** Dataset entries follows **

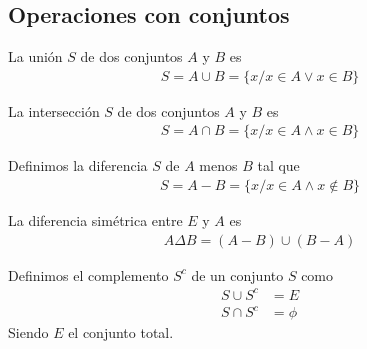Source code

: \documentclass{../Topologia.tex}
\begin{document}
\subsection{Operaciones con conjuntos}
\begin{defin}
	La unión $S$ de dos conjuntos $A$ y $B$ es
	\begin{equation}
		\begin{split}
			S = A \cup B = \{x / x \in A \vee x \in B \}
		\end{split}
	\end{equation}
\end{defin}
\begin{defin}
	La intersección $S$ de dos conjuntos $A$ y $B$ es
	\begin{equation}
		\begin{split}
			S = A \cap B = \{ x / x \in A \wedge x \in B \}
		\end{split}
	\end{equation}
\end{defin}
\begin{defin}
	Definimos la diferencia $S$ de $A$ menos $B$ tal que
	\begin{equation}
		\begin{split}
			S = A - B = \{ x / x \in A \wedge x \notin B  \}
		\end{split}
	\end{equation}
\end{defin}
\begin{defin}
	La diferencia simétrica entre $E$ y $A$ es
	\begin{equation}
		\begin{split}
			A \Delta B = (A-B)\cup (B-A)
		\end{split}
	\end{equation}
\end{defin}

\begin{defin}
	Definimos el complemento $S^{c}$ de un conjunto $S$ como
	\begin{equation}
		\begin{split}
			S \cup S^{c} &= E\\
			S \cap S^{c} &= \phi
		\end{split}
	\end{equation}
	Siendo $E$ el conjunto total. 
\end{defin}
\end{document}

** End of Dataset entries **

# What is expected
Please retype every record exactly, leaving the pictures out.

# Result
Source code

: \documentclass{../Topologia.tex}
\begin{document}
\subsection{Operaciones con conjuntos}
\begin{defin}
	La unión $S$ de dos conjuntos $A$ y $B$ es
	\begin{equation}
		\begin{split}
			S = A \cup B = \{x / x \in A \vee x \in B \}
		\end{split}
	\end{equation}
\end{defin}
\begin{defin}
	La intersección $S$ de dos conjuntos $A$ y $B$ es
	\begin{equation}
		\begin{split}
			S = A \cap B = \{ x / x \in A \wedge x \in B \}
		\end{split}
	\end{equation}
\end{defin}
\begin{defin}
	Definimos la diferencia $S$ de $A$ menos $B$ tal que
	\begin{equation}
		\begin{split}
			S = A - B = \{ x / x \in A \wedge x \notin B  \}
		\end{split}
	\end{equation}
\end{defin}
\begin{defin}
	La diferencia simétrica entre $E$ y $A$ es
	\begin{equation}
		\begin{split}
			A \Delta B = (A-B)\cup (B-A)
		\end{split}
	\end{equation}
\end{defin}

\begin{defin}
	Definimos el complemento $S^{c}$ de un conjunto $S$ como
	\begin{equation}
		\begin{split}
			S \cup S^{c} &= E\\
			S \cap S^{c} &= \phi
		\end{split}
	\end{equation}
	Siendo $E$ el conjunto total. 
\end{defin}
\end{document}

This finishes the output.